Tom Friedman In China

(Oriental Outlook Weekly Magazine via New Century Net)  The Globalization Evangelist -- Thomas Friedman.  By Michael Anti.  November 24, 2006.

[an incomplete translation]

In my mind, there are two Thomas Friedmans.  The former is a veteran expert in Middle East issues, a three-time Pulitzer prize winner, my former model to emulate and my reason for entering journalism; the other one is the tireless evangelist for globalization, whom I admire greatly for his passion and speaking skills but I read him less and less often now.

... In November, he came to Beijing and Shanghai to speak and to promote the Chinese edition of his book ("The World Is Flat"), and he was enthusiastically received by the multinational corporations and the media.

While Friedman's trip to market his book has raised his name recognition in the Chinese-language world, he was criticized by many commentators.  China Daily writer Raymond Zhou thought that the book was repetitious because a single idea was being repeated a dozen times over two or three pages, and that Friedman's understanding about China was inaccurate.  Economic Observer editor "Flypig" attended Friedman's speech and humorously noted that his greatest reward was to learn the number of ways to pronounce "Oh, my God!"

So is the case that when God shows up, his legend is eviscerated?  I have experienced this feeling.  For work reasons, I came into contact with Friedman earlier.  When he came to speak and gather news last year, I was his assistant for the trip.  He gave two great speeches at Tsinghua and Peking Universities, although they are the same as all the speeches that he gives around the world about his book.  There is no need to ask for too much, because all commercial speeches are like that.  He is truly a talented speaker, and even today I can recite large sections of his speeches because they were too dramatic, too fitting, too relevant and too well-crated.

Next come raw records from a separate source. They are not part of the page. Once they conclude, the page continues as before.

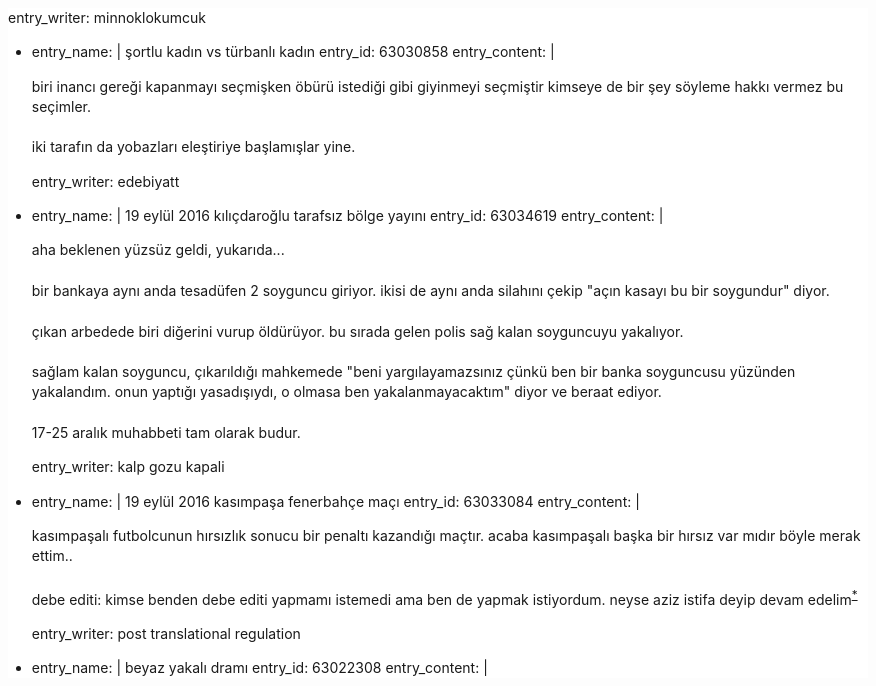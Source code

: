   entry_writer: minnoklokumcuk
- entry_name: |
    şortlu kadın vs türbanlı kadın
  entry_id: 63030858
  entry_content: |
    
    biri inancı gereği kapanmayı seçmişken öbürü istediği gibi giyinmeyi seçmiştir kimseye de bir şey söyleme hakkı vermez bu seçimler.  <br/><br/>iki tarafın da yobazları eleştiriye başlamışlar yine.
   
  entry_writer: edebiyatt
- entry_name: |
    19 eylül 2016 kılıçdaroğlu tarafsız bölge yayını
  entry_id: 63034619
  entry_content: |
    
    aha beklenen yüzsüz geldi, yukarıda...  <br/><br/>bir bankaya aynı anda tesadüfen 2 soyguncu giriyor. ikisi de aynı anda silahını çekip "açın kasayı bu bir soygundur" diyor. <br/><br/>çıkan arbedede biri diğerini vurup öldürüyor. bu sırada gelen polis sağ kalan soyguncuyu yakalıyor.<br/><br/>sağlam kalan soyguncu, çıkarıldığı mahkemede "beni yargılayamazsınız çünkü ben bir banka soyguncusu yüzünden yakalandım. onun yaptığı yasadışıydı, o olmasa ben yakalanmayacaktım" diyor ve beraat ediyor. <br/><br/>17-25 aralık muhabbeti tam olarak budur.
   
  entry_writer: kalp gozu kapali
- entry_name: |
    19 eylül 2016 kasımpaşa fenerbahçe maçı
  entry_id: 63033084
  entry_content: |
    
    kasımpaşalı futbolcunun hırsızlık sonucu bir penaltı kazandığı maçtır. acaba kasımpaşalı başka bir hırsız var mıdır böyle merak ettim..<br/><br/>debe editi: kimse benden debe editi yapmamı istemedi ama ben de yapmak istiyordum. neyse aziz istifa deyip devam edelim<sup class="ab"><a title="(bkz: swh)" href="/?q=swh" data-query="swh">*</a></sup>
   
  entry_writer: post translational regulation
- entry_name: |
    beyaz yakalı dramı
  entry_id: 63022308
  entry_content: |
    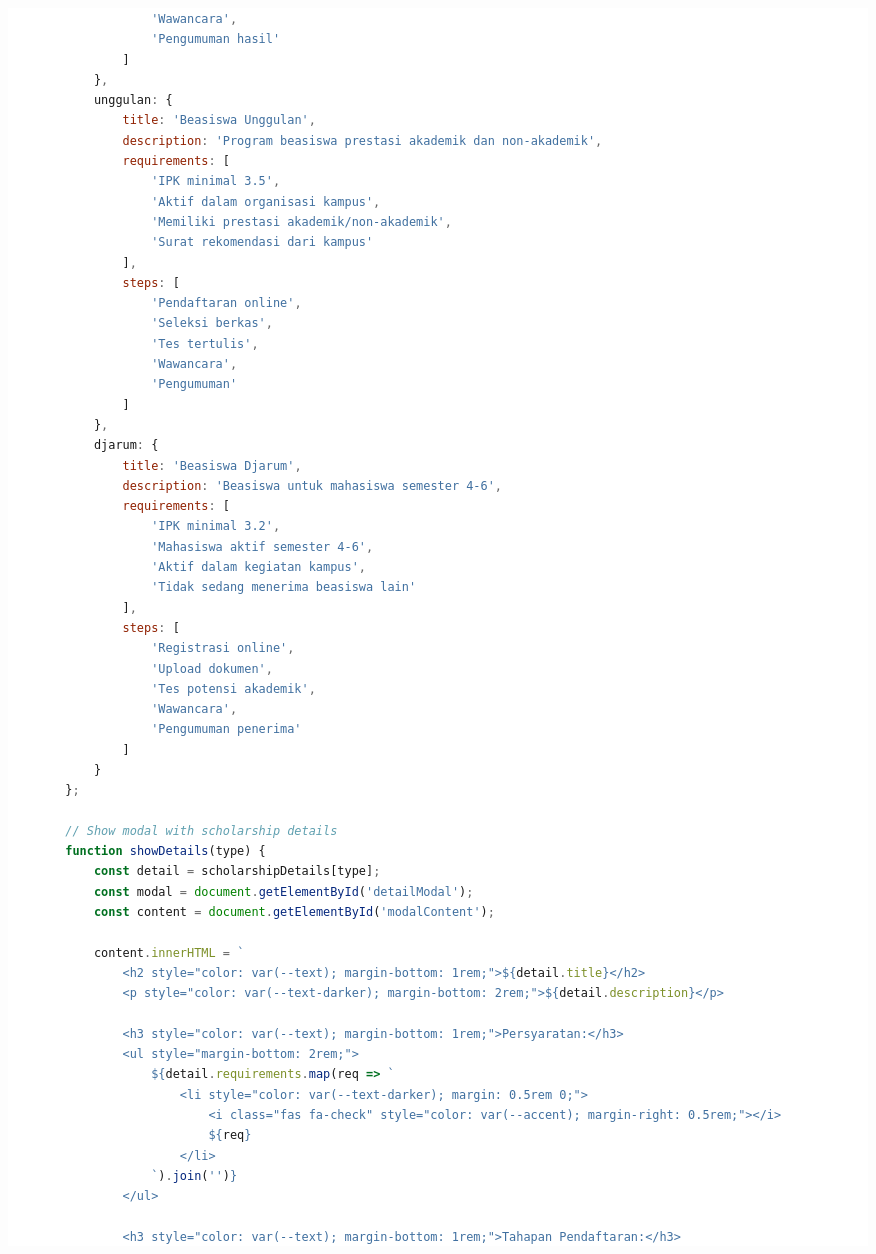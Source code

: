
 ```javascript
                    'Wawancara',
                    'Pengumuman hasil'
                ]
            },
            unggulan: {
                title: 'Beasiswa Unggulan',
                description: 'Program beasiswa prestasi akademik dan non-akademik',
                requirements: [
                    'IPK minimal 3.5',
                    'Aktif dalam organisasi kampus',
                    'Memiliki prestasi akademik/non-akademik',
                    'Surat rekomendasi dari kampus'
                ],
                steps: [
                    'Pendaftaran online',
                    'Seleksi berkas',
                    'Tes tertulis',
                    'Wawancara',
                    'Pengumuman'
                ]
            },
            djarum: {
                title: 'Beasiswa Djarum',
                description: 'Beasiswa untuk mahasiswa semester 4-6',
                requirements: [
                    'IPK minimal 3.2',
                    'Mahasiswa aktif semester 4-6',
                    'Aktif dalam kegiatan kampus',
                    'Tidak sedang menerima beasiswa lain'
                ],
                steps: [
                    'Registrasi online',
                    'Upload dokumen',
                    'Tes potensi akademik',
                    'Wawancara',
                    'Pengumuman penerima'
                ]
            }
        };

        // Show modal with scholarship details
        function showDetails(type) {
            const detail = scholarshipDetails[type];
            const modal = document.getElementById('detailModal');
            const content = document.getElementById('modalContent');

            content.innerHTML = `
                <h2 style="color: var(--text); margin-bottom: 1rem;">${detail.title}</h2>
                <p style="color: var(--text-darker); margin-bottom: 2rem;">${detail.description}</p>
                
                <h3 style="color: var(--text); margin-bottom: 1rem;">Persyaratan:</h3>
                <ul style="margin-bottom: 2rem;">
                    ${detail.requirements.map(req => `
                        <li style="color: var(--text-darker); margin: 0.5rem 0;">
                            <i class="fas fa-check" style="color: var(--accent); margin-right: 0.5rem;"></i>
                            ${req}
                        </li>
                    `).join('')}
                </ul>

                <h3 style="color: var(--text); margin-bottom: 1rem;">Tahapan Pendaftaran:</h3>
```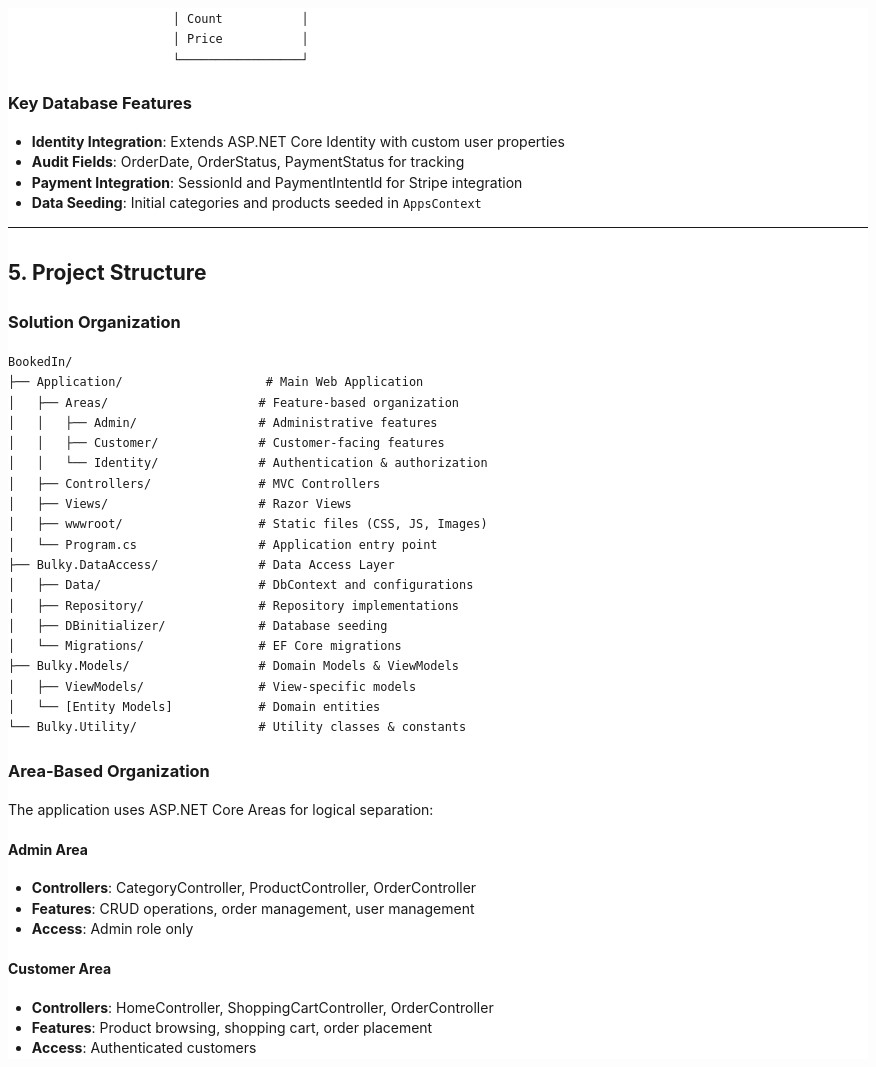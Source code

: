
 ```
                       │ Count           │
                       │ Price           │
                       └─────────────────┘
```

### Key Database Features
- **Identity Integration**: Extends ASP.NET Core Identity with custom user properties
- **Audit Fields**: OrderDate, OrderStatus, PaymentStatus for tracking
- **Payment Integration**: SessionId and PaymentIntentId for Stripe integration
- **Data Seeding**: Initial categories and products seeded in `AppsContext`

---

## 5. Project Structure

### Solution Organization
```
BookedIn/
├── Application/                    # Main Web Application
│   ├── Areas/                     # Feature-based organization
│   │   ├── Admin/                 # Administrative features
│   │   ├── Customer/              # Customer-facing features
│   │   └── Identity/              # Authentication & authorization
│   ├── Controllers/               # MVC Controllers
│   ├── Views/                     # Razor Views
│   ├── wwwroot/                   # Static files (CSS, JS, Images)
│   └── Program.cs                 # Application entry point
├── Bulky.DataAccess/              # Data Access Layer
│   ├── Data/                      # DbContext and configurations
│   ├── Repository/                # Repository implementations
│   ├── DBinitializer/             # Database seeding
│   └── Migrations/                # EF Core migrations
├── Bulky.Models/                  # Domain Models & ViewModels
│   ├── ViewModels/                # View-specific models
│   └── [Entity Models]            # Domain entities
└── Bulky.Utility/                 # Utility classes & constants
```

### Area-Based Organization
The application uses ASP.NET Core Areas for logical separation:

#### Admin Area
- **Controllers**: CategoryController, ProductController, OrderController
- **Features**: CRUD operations, order management, user management
- **Access**: Admin role only

#### Customer Area
- **Controllers**: HomeController, ShoppingCartController, OrderController
- **Features**: Product browsing, shopping cart, order placement
- **Access**: Authenticated customers
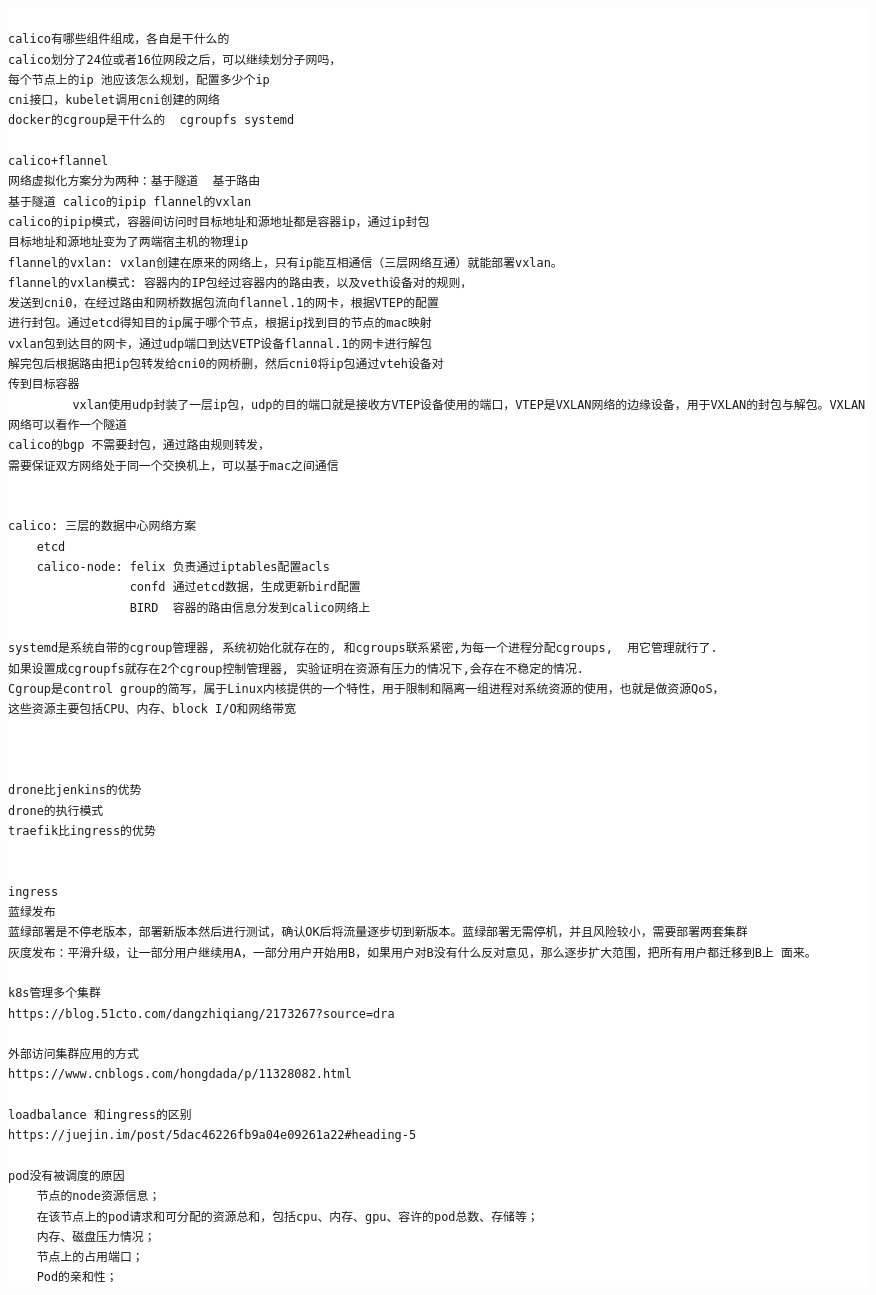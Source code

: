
 ```
    
calico有哪些组件组成，各自是干什么的
calico划分了24位或者16位网段之后，可以继续划分子网吗，
每个节点上的ip 池应该怎么规划，配置多少个ip
cni接口，kubelet调用cni创建的网络
docker的cgroup是干什么的  cgroupfs systemd

calico+flannel
网络虚拟化方案分为两种：基于隧道  基于路由
基于隧道 calico的ipip flannel的vxlan
calico的ipip模式，容器间访问时目标地址和源地址都是容器ip，通过ip封包
目标地址和源地址变为了两端宿主机的物理ip
flannel的vxlan: vxlan创建在原来的网络上，只有ip能互相通信（三层网络互通）就能部署vxlan。  
flannel的vxlan模式: 容器内的IP包经过容器内的路由表，以及veth设备对的规则，
发送到cni0，在经过路由和网桥数据包流向flannel.1的网卡，根据VTEP的配置
进行封包。通过etcd得知目的ip属于哪个节点，根据ip找到目的节点的mac映射
vxlan包到达目的网卡，通过udp端口到达VETP设备flannal.1的网卡进行解包
解完包后根据路由把ip包转发给cni0的网桥删，然后cni0将ip包通过vteh设备对
传到目标容器
         vxlan使用udp封装了一层ip包，udp的目的端口就是接收方VTEP设备使用的端口，VTEP是VXLAN网络的边缘设备，用于VXLAN的封包与解包。VXLAN网络可以看作一个隧道
calico的bgp 不需要封包，通过路由规则转发，
需要保证双方网络处于同一个交换机上，可以基于mac之间通信


calico: 三层的数据中心网络方案
    etcd
    calico-node: felix 负责通过iptables配置acls
                 confd 通过etcd数据，生成更新bird配置
                 BIRD  容器的路由信息分发到calico网络上

systemd是系统自带的cgroup管理器, 系统初始化就存在的, 和cgroups联系紧密,为每一个进程分配cgroups,  用它管理就行了. 
如果设置成cgroupfs就存在2个cgroup控制管理器, 实验证明在资源有压力的情况下,会存在不稳定的情况.
Cgroup是control group的简写，属于Linux内核提供的一个特性，用于限制和隔离一组进程对系统资源的使用，也就是做资源QoS，
这些资源主要包括CPU、内存、block I/O和网络带宽



drone比jenkins的优势
drone的执行模式
traefik比ingress的优势


ingress
蓝绿发布
蓝绿部署是不停老版本，部署新版本然后进行测试，确认OK后将流量逐步切到新版本。蓝绿部署无需停机，并且风险较小，需要部署两套集群
灰度发布：平滑升级，让一部分用户继续用A，一部分用户开始用B，如果用户对B没有什么反对意见，那么逐步扩大范围，把所有用户都迁移到B上 面来。

k8s管理多个集群
https://blog.51cto.com/dangzhiqiang/2173267?source=dra

外部访问集群应用的方式
https://www.cnblogs.com/hongdada/p/11328082.html

loadbalance 和ingress的区别
https://juejin.im/post/5dac46226fb9a04e09261a22#heading-5

pod没有被调度的原因
    节点的node资源信息；
    在该节点上的pod请求和可分配的资源总和，包括cpu、内存、gpu、容许的pod总数、存储等；
    内存、磁盘压力情况；
    节点上的占用端口；
    Pod的亲和性；
```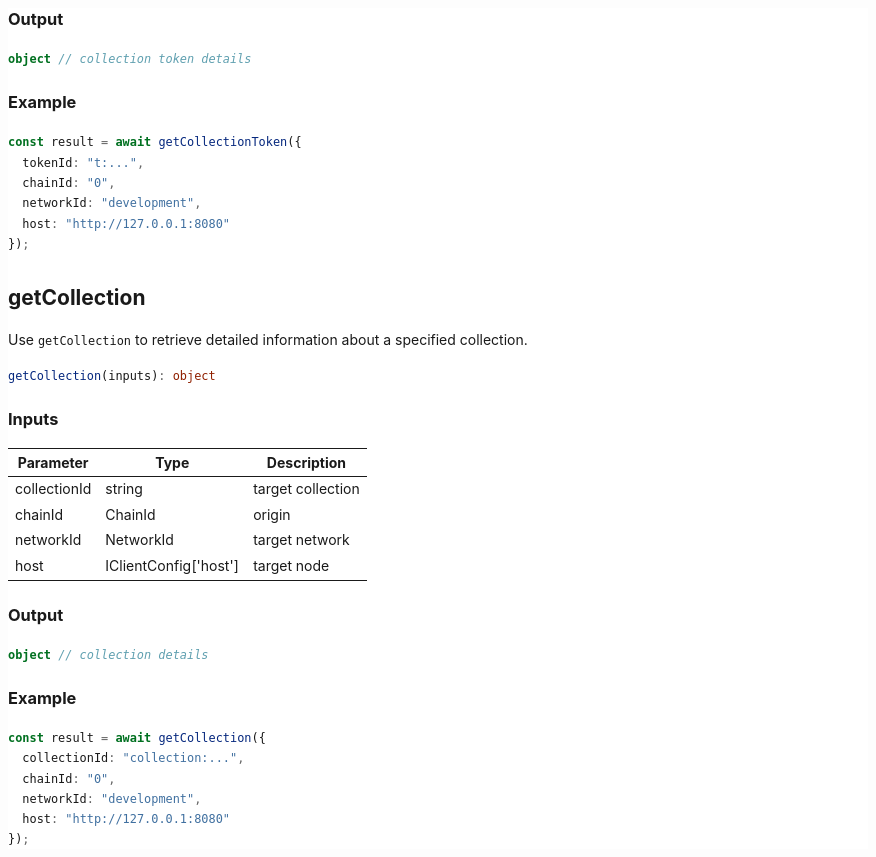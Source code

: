 ### Output

```typescript
object // collection token details
```

### Example

```typescript
const result = await getCollectionToken({
  tokenId: "t:...",
  chainId: "0",
  networkId: "development",
  host: "http://127.0.0.1:8080"
});
```


## getCollection

Use `getCollection` to retrieve detailed information about a specified collection.

```typescript
getCollection(inputs): object
```

### Inputs

| Parameter      | Type                      | Description       |
| -------------- | ------------------------- | ----------------- |
| collectionId   | string                    | target collection |
| chainId        | ChainId                   | origin            |
| networkId      | NetworkId                 | target network    |
| host           | IClientConfig['host']     | target node       |

### Output
```typescript
object // collection details
```

### Example

```typescript
const result = await getCollection({
  collectionId: "collection:...",
  chainId: "0",
  networkId: "development",
  host: "http://127.0.0.1:8080"
});
```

For example, he said: "Five hundred years ago, Columbus headed west for India and found out that the world is round.  Today, I head east and I discovered that the world is flat."  "Several decades ago, my parents told us to eat because the children in China and India are starving.  Today, I tell my children to learn because the children in China and India are starving for their jobs."

While I am moved by his humor, I also quietly observe this great column writer -- my former legend.  The world is not really flat.  It may be that some places have been flattened out, but an extreme declaration such as "The world is flat" is doomed to be superficial and unrealistic just like Francis Fukuyama's theory of "the end of history."  Could it be that minimum depth must be sacrificed for the sake of marketing?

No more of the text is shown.